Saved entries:
================================

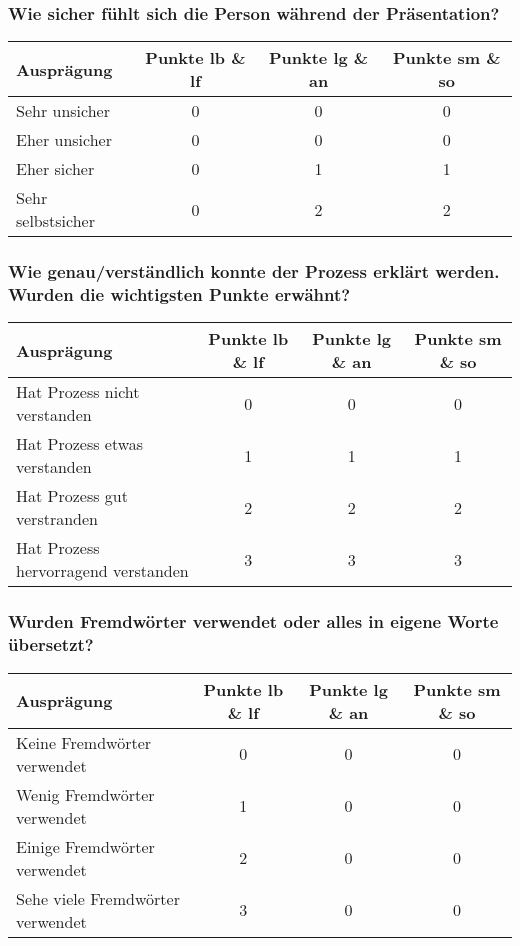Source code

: \subsubsection{Wie sicher fühlt sich die Person während der Präsentation?}
\begin{tabular}{| l | c | c | c |}
  \hline	
  \textbf{Ausprägung} & \textbf{Punkte lb \& lf} & \textbf{Punkte lg \& an} & \textbf{Punkte sm \& so} \\
  \hline  		
  Sehr unsicher & 0  & 0 & 0 \\ 
  \hline
  Eher unsicher & 0 & 0 & 0 \\ 
  \hline
  Eher sicher & 0 & 1 & 1 \\
  \hline  
  Sehr selbstsicher & 0 & 2 &  2 \\
  \hline  
\end{tabular}

\subsubsection{Wie genau/verständlich konnte der Prozess erklärt werden. Wurden die wichtigsten Punkte erwähnt?}
\begin{tabular}{| l | c | c | c |}
  \hline	
  \textbf{Ausprägung} & \textbf{Punkte lb \& lf} & \textbf{Punkte lg \& an} & \textbf{Punkte sm \& so} \\
  \hline  		
  Hat Prozess nicht verstanden & 0  & 0 & 0 \\ 
  \hline
  Hat Prozess etwas verstanden & 1 & 1 & 1 \\ 
  \hline
  Hat Prozess gut verstranden & 2 & 2 & 2 \\
  \hline  
  Hat Prozess hervorragend verstanden & 3 & 3 &  3 \\
  \hline  
\end{tabular}

\subsubsection{Wurden Fremdwörter verwendet oder alles in eigene Worte übersetzt?}
\begin{tabular}{| l | c | c | c |}
  \hline	
  \textbf{Ausprägung} & \textbf{Punkte lb \& lf} & \textbf{Punkte lg \& an} & \textbf{Punkte sm \& so} \\
  \hline  		
  Keine Fremdwörter verwendet & 0  & 0 & 0 \\ 
  \hline
  Wenig Fremdwörter verwendet & 1 & 0 & 0 \\ 
  \hline
  Einige Fremdwörter verwendet & 2 & 0 & 0 \\
  \hline  
  Sehe viele Fremdwörter verwendet & 3 & 0 &  0 \\
  \hline  
\end{tabular}


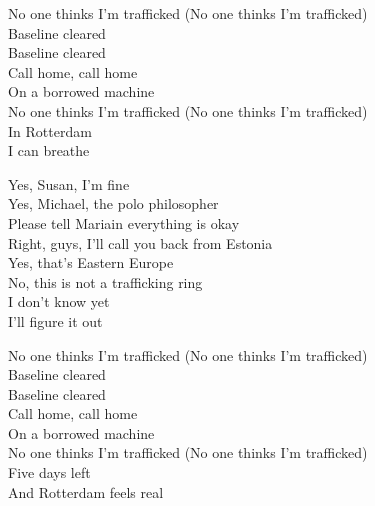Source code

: \begin{lyrics}
No one thinks I’m trafficked
(No one thinks I’m trafficked)\\
Baseline cleared\\
Baseline cleared\\
Call home, call home\\
On a borrowed machine\\
No one thinks I’m trafficked
(No one thinks I’m trafficked)\\
In Rotterdam\\
I can breathe

Yes, Susan, I’m fine\\
Yes, Michael, the polo philosopher\\
Please tell Mariain everything is okay\\
Right, guys, I’ll call you back from Estonia\\
Yes, that’s Eastern Europe\\
No, this is not a trafficking ring\\
I don’t know yet\\
I’ll figure it out

No one thinks I’m trafficked
(No one thinks I’m trafficked)\\
Baseline cleared\\
Baseline cleared\\
Call home, call home\\
On a borrowed machine\\
No one thinks I’m trafficked
(No one thinks I’m trafficked)\\
Five days left\\
And Rotterdam feels real
\end{lyrics}

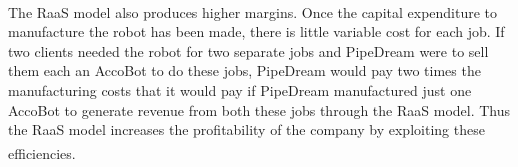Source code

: \documentclass[11pt]{article}		%
\newcommand{\supercite}[1]{\textsuperscript{\cite{#1}}}		%
\begin{document}
            \\
            \hspace*{3ex}The RaaS model also produces higher margins. Once the capital expenditure to manufacture the robot has been made, there is little variable cost for each job. If two clients needed the robot for two separate jobs and PipeDream were to sell them each an AccoBot to do these jobs, PipeDream would pay two times the manufacturing costs that it would pay if PipeDream manufactured just one AccoBot to generate revenue from both these jobs through the RaaS model. Thus the RaaS model increases the profitability of the company by exploiting these efficiencies.\supercite{monetise_RaaS}
            
            
\end{document}
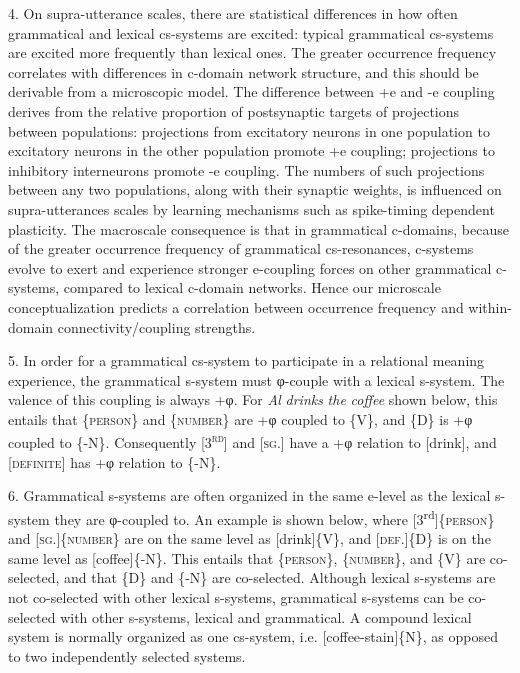 4. On supra-utterance scales, there are statistical differences in how often grammatical and lexical cs-systems are excited: typical grammatical cs-systems are excited more frequently than lexical ones. The greater occurrence frequency correlates with differences in c-domain network structure, and this should be derivable from a microscopic model. The difference between +e and -e coupling derives from the relative proportion of postsynaptic targets of projections between populations: projections from excitatory neurons in one population to excitatory neurons in the other population promote +e coupling; projections to inhibitory interneurons promote -e coupling. The numbers of such projections between any two populations, along with their synaptic weights, is influenced on supra-utterances scales by learning mechanisms such as spike-timing dependent plasticity. The macroscale consequence is that in grammatical c-domains, because of the greater occurrence frequency of grammatical cs-resonances, c-systems evolve to exert and experience stronger e-coupling forces on other grammatical c-systems, compared to lexical c-domain networks. Hence our microscale conceptualization predicts a correlation between occurrence frequency and within-domain connectivity/coupling strengths.

5. In order for a grammatical cs-system to participate in a relational meaning experience, the grammatical s-system must φ-couple with a lexical s-system. The valence of this coupling is always +φ. For \textit{Al} \textit{drinks} \textit{the} \textit{coffee} shown below, this entails that \{\textsc{person}\} and \{\textsc{number}\} are +φ coupled to \{V\}, and \{D\} is +φ coupled to \{-N\}. Consequently [\textsc{3}\textsc{\textsuperscript{rd}}] and [\textsc{sg}.] have a +φ relation to [drink], and [\textsc{definite}] has +φ relation to \{-N\}.

6. Grammatical s-systems are often organized in the same e-level as the lexical s-system they are φ-coupled to. An example is shown below, where [3\textsuperscript{rd}]\{\textsc{person}\} and [\textsc{sg.}]\{\textsc{number}\} are on the same level as [drink]\{V\}, and [\textsc{def}.]\{D\} is on the same level as [coffee]\{-N\}. This entails that \{\textsc{person}\}, \{\textsc{number}\}, and \{V\} are co-selected, and that \{D\} and \{-N\} are co-selected. Although lexical s-systems are not co-selected with other lexical s-systems, grammatical s-systems can be co-selected with other s-systems, lexical and grammatical. A compound lexical system is normally organized as one cs-system, i.e. [coffee-stain]\{N\}, as opposed to two independently selected systems.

================================

What needs to be done>
Locate the lines above that contain "Sehr" and copy them.

Task solution>
  Sehr unsicher & 0  & 0 & 0 \\ 
  Sehr selbstsicher & 0 & 2 &  2 \\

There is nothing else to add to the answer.